JDO requires an XML file to define what fields are to be persisted and to what JDBC or JDO wrapper constructs they should be mapped to. This file defines the mapping from the EMPLOYEE database table to the Employee Java object as follows:

Create an XML file called package.jdo with the following content and put it in the jdo-example/admin directory:

<?xml version="1.0"?>
<!DOCTYPE jdo PUBLIC  "-//Sun Microsystems, Inc.//DTD Java Data Objects Metadata 2.0
    //EN" "http://java.sun.com/dtd/jdo_2_0.dtd">
<jdo>
    <package name="example">
        <class name="Employee" identity-type="application" table="EMPLOYEE">
            <field name="social" primary-key="true">
                <column name="SOCIAL" jdbc-type="BIGINT"/>
            </field>
            <field name="firstName">
                <column name="FIRST_NAME" length="20" jdbc-type="VARCHAR"/>
            </field>
            <field name="lastName">
                <column name="LAST_NAME" length="20" jdbc-type="VARCHAR"/>
            </field>
            <field name="salary">
                <column name="SALARY" jdbc-type="REAL"/>
            </field>
        </class>
    </package>
</jdo>

To better understand the mapping process, let's take a look at the class tag:

          <class name="Employee" identity-type="application" table="EMPLOYEE">

This includes mapping information at the table level.

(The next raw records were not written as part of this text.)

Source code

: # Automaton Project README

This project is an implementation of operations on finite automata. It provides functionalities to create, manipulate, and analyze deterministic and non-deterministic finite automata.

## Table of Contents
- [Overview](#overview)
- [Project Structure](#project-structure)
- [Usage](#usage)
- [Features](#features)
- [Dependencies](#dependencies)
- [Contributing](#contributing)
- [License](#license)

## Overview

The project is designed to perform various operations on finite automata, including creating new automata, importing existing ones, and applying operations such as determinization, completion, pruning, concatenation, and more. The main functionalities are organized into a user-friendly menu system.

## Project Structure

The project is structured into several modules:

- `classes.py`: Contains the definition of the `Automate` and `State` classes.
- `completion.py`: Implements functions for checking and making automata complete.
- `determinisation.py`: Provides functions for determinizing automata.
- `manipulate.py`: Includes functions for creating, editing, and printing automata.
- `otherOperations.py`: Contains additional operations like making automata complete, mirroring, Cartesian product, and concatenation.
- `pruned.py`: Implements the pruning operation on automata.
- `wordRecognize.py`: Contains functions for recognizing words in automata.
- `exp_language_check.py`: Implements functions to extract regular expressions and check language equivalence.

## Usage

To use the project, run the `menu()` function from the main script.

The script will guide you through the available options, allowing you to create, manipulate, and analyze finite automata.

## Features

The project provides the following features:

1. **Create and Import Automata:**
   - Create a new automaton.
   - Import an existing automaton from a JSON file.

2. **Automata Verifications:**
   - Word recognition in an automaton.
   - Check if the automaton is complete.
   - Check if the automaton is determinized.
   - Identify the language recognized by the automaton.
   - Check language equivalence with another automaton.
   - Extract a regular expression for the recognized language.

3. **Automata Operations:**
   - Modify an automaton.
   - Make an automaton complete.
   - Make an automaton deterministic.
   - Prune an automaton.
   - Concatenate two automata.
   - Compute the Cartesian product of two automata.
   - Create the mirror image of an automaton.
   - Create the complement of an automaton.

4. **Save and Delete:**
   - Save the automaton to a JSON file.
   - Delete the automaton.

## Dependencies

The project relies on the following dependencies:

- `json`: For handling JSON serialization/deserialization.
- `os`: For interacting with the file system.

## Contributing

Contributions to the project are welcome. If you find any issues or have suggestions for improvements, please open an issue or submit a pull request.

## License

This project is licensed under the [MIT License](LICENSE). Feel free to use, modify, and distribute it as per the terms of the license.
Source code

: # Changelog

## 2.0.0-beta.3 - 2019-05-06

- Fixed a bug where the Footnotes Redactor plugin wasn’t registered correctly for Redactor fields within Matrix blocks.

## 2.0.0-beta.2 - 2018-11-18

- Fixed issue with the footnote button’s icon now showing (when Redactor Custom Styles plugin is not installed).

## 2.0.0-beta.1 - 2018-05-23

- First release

In addition to the Java class name and the database table name, the indentity-type specifies whether JDO controls the id (primary key in the database) for Employee. An identity type of datastore instructs JDO to automatically create and manage ids for persisted objects and an identity type of application allows the developer to specify keys (the approach used in this article).

Now let's consider the first field:

          <field name="social" primary-key="true">
                              <column name="SOCIAL" jdbc-type="BIGINT"/>
          </field>

The name attribute of the field tag defines the name of the datamember for the Employee Java object. The primary-key attribute specifies that the database column and thus the corresponding datamember for the Java object are unique identifiers for Employee. The name attribute of the column tag defines the name of the column to be mapped to the Employee datamember. The jdbc-type specifies the JDBC datatype that should be used to map the column datatype in the database.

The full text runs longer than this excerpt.